[Start of Attachment]

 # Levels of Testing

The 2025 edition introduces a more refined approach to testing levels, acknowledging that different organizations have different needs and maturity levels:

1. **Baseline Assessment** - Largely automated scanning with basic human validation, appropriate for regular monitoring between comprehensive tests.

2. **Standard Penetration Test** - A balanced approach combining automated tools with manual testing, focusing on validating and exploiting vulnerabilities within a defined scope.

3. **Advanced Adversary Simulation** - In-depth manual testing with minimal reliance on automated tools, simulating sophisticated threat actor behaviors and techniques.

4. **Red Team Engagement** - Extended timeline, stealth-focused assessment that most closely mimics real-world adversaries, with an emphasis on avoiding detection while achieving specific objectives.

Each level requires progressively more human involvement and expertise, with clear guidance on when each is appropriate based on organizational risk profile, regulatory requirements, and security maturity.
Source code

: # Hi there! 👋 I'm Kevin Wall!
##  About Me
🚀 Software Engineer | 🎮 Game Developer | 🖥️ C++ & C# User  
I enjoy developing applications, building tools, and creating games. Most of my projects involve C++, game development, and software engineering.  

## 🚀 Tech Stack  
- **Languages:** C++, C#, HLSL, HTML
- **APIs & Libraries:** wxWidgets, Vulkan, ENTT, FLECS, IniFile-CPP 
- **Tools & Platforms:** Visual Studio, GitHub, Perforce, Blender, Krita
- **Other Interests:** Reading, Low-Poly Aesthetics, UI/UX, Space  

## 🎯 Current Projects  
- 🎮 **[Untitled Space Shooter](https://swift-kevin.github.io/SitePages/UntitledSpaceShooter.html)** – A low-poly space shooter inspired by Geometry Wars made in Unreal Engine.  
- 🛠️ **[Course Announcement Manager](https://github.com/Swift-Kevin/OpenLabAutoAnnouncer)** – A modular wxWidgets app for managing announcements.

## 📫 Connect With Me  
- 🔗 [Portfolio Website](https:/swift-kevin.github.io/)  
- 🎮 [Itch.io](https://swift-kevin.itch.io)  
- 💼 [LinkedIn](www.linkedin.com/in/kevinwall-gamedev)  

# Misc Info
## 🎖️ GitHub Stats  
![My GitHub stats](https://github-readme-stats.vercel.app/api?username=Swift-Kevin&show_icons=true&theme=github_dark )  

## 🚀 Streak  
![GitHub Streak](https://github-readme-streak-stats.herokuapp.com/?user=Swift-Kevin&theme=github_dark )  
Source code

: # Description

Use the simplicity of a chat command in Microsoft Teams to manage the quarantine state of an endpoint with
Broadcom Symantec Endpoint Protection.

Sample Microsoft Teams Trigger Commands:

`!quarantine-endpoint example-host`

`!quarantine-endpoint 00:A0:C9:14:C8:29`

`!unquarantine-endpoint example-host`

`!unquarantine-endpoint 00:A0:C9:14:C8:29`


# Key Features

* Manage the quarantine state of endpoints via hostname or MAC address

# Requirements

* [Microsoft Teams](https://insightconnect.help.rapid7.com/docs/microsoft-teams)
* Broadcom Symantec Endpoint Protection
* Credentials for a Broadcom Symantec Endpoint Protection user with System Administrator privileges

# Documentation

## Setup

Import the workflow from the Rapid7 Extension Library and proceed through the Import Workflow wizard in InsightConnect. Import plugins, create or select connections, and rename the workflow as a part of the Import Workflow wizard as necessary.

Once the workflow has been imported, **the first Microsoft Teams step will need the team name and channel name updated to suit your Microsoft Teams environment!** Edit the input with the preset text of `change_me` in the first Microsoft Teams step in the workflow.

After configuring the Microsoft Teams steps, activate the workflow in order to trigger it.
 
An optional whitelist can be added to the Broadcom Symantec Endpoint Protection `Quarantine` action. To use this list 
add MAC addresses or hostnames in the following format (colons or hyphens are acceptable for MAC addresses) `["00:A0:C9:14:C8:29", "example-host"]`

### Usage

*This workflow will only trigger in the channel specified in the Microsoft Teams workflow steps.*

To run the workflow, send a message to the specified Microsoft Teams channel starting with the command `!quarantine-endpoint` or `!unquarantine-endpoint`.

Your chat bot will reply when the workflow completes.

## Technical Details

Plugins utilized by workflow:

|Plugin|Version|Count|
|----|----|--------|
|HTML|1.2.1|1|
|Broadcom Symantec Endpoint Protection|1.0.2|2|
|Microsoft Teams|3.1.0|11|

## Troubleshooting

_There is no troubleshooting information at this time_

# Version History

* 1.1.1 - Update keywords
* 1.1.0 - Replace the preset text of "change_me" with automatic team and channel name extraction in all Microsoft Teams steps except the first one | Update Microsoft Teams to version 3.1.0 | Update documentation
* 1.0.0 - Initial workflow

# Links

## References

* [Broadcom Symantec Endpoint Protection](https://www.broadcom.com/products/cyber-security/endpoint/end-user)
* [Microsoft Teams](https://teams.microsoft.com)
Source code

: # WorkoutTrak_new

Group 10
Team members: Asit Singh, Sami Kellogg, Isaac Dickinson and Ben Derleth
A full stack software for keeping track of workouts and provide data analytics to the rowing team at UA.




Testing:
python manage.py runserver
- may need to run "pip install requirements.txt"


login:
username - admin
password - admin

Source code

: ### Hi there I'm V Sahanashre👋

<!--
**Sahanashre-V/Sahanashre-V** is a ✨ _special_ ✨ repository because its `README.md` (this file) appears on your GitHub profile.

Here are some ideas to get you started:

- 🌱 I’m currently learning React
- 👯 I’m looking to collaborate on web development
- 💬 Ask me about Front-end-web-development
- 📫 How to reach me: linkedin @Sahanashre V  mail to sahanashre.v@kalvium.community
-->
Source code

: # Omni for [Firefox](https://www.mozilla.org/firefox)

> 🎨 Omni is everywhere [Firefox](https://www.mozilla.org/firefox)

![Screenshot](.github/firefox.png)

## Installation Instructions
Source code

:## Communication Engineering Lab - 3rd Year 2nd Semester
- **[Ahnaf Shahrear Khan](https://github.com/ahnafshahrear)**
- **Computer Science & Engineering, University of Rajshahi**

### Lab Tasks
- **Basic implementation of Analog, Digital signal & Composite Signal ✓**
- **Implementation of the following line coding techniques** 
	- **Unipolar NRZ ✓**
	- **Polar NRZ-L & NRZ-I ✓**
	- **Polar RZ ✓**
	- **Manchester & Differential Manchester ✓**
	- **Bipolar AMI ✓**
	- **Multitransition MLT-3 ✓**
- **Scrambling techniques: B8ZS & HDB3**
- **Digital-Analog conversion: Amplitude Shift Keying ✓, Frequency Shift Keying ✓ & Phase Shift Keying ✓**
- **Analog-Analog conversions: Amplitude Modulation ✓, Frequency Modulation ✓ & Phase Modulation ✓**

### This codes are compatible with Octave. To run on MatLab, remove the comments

[End of Attachment]

> [HOW TO COMPLETE THIS TASK] Look through the entries for lines containing the word "chat" and return each one.

> [SOLVED EXERCISE]
Use the simplicity of a chat command in Microsoft Teams to manage the quarantine state of an endpoint with
Your chat bot will reply when the workflow completes.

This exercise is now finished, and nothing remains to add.